## DATASET RECORDS
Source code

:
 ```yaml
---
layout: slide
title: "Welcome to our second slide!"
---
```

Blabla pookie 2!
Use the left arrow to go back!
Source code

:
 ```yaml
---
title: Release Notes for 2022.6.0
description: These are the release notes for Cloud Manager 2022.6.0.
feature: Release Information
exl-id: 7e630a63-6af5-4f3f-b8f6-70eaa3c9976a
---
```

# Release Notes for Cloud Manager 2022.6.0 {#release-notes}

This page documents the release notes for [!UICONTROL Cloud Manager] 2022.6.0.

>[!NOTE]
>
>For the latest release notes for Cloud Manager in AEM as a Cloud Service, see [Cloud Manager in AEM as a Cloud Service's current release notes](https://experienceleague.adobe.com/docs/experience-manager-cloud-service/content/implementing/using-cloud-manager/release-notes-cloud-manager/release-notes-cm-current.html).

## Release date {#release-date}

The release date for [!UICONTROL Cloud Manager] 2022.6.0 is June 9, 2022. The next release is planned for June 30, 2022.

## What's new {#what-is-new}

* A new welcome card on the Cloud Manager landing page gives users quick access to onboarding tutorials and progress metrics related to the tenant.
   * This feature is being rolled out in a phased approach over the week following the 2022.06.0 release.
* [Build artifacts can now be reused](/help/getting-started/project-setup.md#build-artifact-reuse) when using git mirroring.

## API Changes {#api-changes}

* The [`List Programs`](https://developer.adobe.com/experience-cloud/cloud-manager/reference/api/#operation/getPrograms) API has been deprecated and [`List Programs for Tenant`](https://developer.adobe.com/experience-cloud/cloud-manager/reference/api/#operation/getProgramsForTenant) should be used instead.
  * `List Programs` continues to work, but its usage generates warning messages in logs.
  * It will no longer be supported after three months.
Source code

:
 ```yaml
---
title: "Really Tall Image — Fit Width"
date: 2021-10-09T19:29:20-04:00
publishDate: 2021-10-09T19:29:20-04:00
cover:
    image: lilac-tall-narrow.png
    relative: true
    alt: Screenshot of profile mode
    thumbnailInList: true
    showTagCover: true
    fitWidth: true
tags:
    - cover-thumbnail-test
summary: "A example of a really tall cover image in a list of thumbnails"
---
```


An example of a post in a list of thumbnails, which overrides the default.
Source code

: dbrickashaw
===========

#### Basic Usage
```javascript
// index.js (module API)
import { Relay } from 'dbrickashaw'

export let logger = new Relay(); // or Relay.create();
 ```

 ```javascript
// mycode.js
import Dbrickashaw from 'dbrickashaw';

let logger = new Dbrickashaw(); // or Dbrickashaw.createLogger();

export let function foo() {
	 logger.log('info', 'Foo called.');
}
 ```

## WHAT THE TASK ASKS
Start with the line above that contains "The release date" and stop after the line that contains "be used instead.". Output those lines exactly, and only those.

## RESPONSE TO THIS EXERCISE
The release date for [!UICONTROL Cloud Manager] 2022.6.0 is June 9, 2022. The next release is planned for June 30, 2022.

## What's new {#what-is-new}

* A new welcome card on the Cloud Manager landing page gives users quick access to onboarding tutorials and progress metrics related to the tenant.
   * This feature is being rolled out in a phased approach over the week following the 2022.06.0 release.
* [Build artifacts can now be reused](/help/getting-started/project-setup.md#build-artifact-reuse) when using git mirroring.

## API Changes {#api-changes}

* The [`List Programs`](https://developer.adobe.com/experience-cloud/cloud-manager/reference/api/#operation/getPrograms) API has been deprecated and [`List Programs for Tenant`](https://developer.adobe.com/experience-cloud/cloud-manager/reference/api/#operation/getProgramsForTenant) should be used instead.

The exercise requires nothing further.